Oct. 8 (Bloomberg) -- Legislation overhauling U.S. health care cleared its latest obstacle when the Congressional Budget Office said a Senate finance panel measure would reduce the budget deficit even as it insures millions more people.
The $829 billion legislation would cut the deficit by $81 billion over 10 years, with new taxes and savings more than offsetting the cost, the CBO said in a preliminary analysis yesterday. That eases one of the major concerns about the bill.
“The report is good news,” panel Chairman Max Baucus, a Montana Democrat, said after the release of the analysis of the measure, an amended version of a proposal he made last month. “Our balanced approach in the finance committee to health reform, I think, has paid off.”
The CBO report was critical because President Barack Obama has pledged not to sign legislation that adds to the federal budget gap. The finance committee plan would continue to reduce the deficit in the subsequent decade, the CBO said, though the nonpartisan agency said it couldn’t give precise figures.Baucus told reporters yesterday he was contacting members of his committee, the last of five congressional panels to deal with the issue, to decide on a timeline for a vote.
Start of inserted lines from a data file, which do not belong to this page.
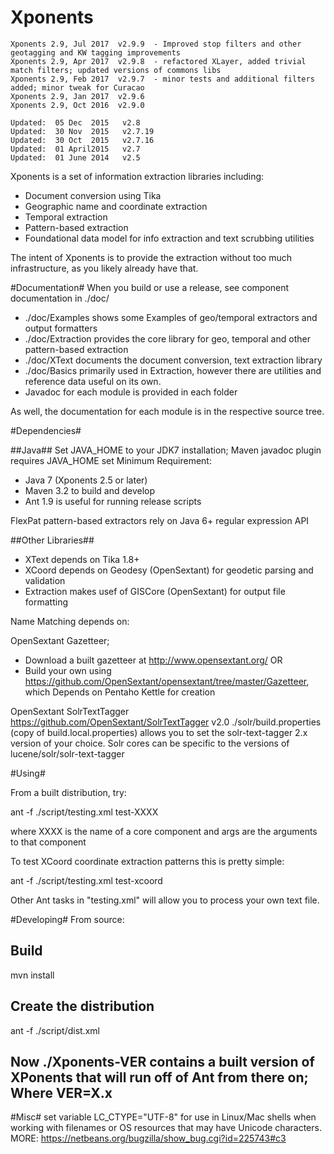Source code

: Xponents
========
    Xponents 2.9, Jul 2017  v2.9.9  - Improved stop filters and other geotagging and KW tagging improvements
    Xponents 2.9, Apr 2017  v2.9.8  - refactored XLayer, added trivial match filters; updated versions of commons libs
    Xponents 2.9, Feb 2017  v2.9.7  - minor tests and additional filters added; minor tweak for Curacao
    Xponents 2.9, Jan 2017  v2.9.6
    Xponents 2.9, Oct 2016  v2.9.0

    Updated:  05 Dec  2015   v2.8
    Updated:  30 Nov  2015   v2.7.19
    Updated:  30 Oct  2015   v2.7.16
    Updated:  01 April2015   v2.7
    Updated:  01 June 2014   v2.5

Xponents is a set of information extraction libraries including:

* Document conversion using Tika
* Geographic name and coordinate extraction
* Temporal extraction
* Pattern-based extraction
* Foundational data model for info extraction and text scrubbing utilities

The intent of Xponents is to provide the extraction without too much infrastructure, as you likely already have that.

#Documentation#
When you build or use a release, see component documentation in ./doc/
* ./doc/Examples  shows some Examples of geo/temporal extractors and output formatters
* ./doc/Extraction provides the core library for geo, temporal and other pattern-based extraction
* ./doc/XText  documents the document conversion, text extraction library
* ./doc/Basics primarily used in Extraction, however there are utilities and reference data useful on its own.
* Javadoc for each module is provided in each folder
 
As well, the documentation for each module is in the respective source tree.

#Dependencies#

##Java##
Set JAVA_HOME to your JDK7 installation;  Maven javadoc plugin requires JAVA_HOME set
Minimum Requirement: 
- Java 7  (Xponents 2.5 or later)
- Maven 3.2 to build and develop
- Ant 1.9 is useful for running release scripts
 
FlexPat pattern-based extractors rely on Java 6+ regular expression API

##Other Libraries##
- XText depends on Tika 1.8+
- XCoord depends on Geodesy (OpenSextant) for geodetic parsing and validation 
- Extraction makes usef of GISCore (OpenSextant) for output file formatting

Name Matching depends on:

  OpenSextant Gazetteer;
  * Download a built gazetteer at  http://www.opensextant.org/
  OR
  * Build  your own using https://github.com/OpenSextant/opensextant/tree/master/Gazetteer, which Depends on Pentaho Kettle for creation

  OpenSextant SolrTextTagger
  https://github.com/OpenSextant/SolrTextTagger v2.0
  ./solr/build.properties (copy of build.local.properties) allows you to set the solr-text-tagger 2.x version of your choice.
  Solr cores can be specific to the versions of lucene/solr/solr-text-tagger
  


#Using#

From a built distribution, try:

  ant -f ./script/testing.xml  test-XXXX     <args>

where XXXX is the name of a core component and args are the arguments to that component

To test XCoord coordinate extraction patterns this is pretty simple:

  ant -f ./script/testing.xml  test-xcoord

Other Ant tasks in "testing.xml" will allow you to process your own text file.


#Developing#
From source:

  ## Build
  mvn install 

  ## Create the distribution
  ant -f ./script/dist.xml

  ## Now ./Xponents-VER  contains a built version of XPonents that will run off of Ant from there on; Where VER=X.x

#Misc#
set variable LC_CTYPE="UTF-8" for use in Linux/Mac shells when working with filenames or OS resources 
that may have Unicode characters. MORE: https://netbeans.org/bugzilla/show_bug.cgi?id=225743#c3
The panel’s legislation would require that millions of Americans purchase health coverage, impose new restrictions on insurers, and tax high-end insurance plans.
Snowe Wants Time
After the panel votes, Senate Majority Leader Harry Reid can focus on merging the plan with one passed by the health panel in July. He’ll have to mollify Democrats who are divided over issues such as whether to create a government-run insurance option and how to pay for the legislation.
Maine Senator Olympia Snowe, a finance panel member and the Republican most likely to support the plan, said she wants to put off a vote until next week so she has time to examine the report. She called the agency’s conclusion on the deficit “important” while saying she still has “a lot to review.”I would rather have the comfort level of having sufficient time to analyze it over the weekend,” Snowe told reporters.
Much is being made of the fact that Democrats are happy and the GOP on the defensive. This may be the temporary case, until the House Democrats rip into this as well as their liberal allies in the Senate. Already key players such as the hospital industry are unhappy with the deal and Speaker Pelosi is still claiming there will be a Public Option. Its safe to say this is not the beginning of the end, its the end of the beginning.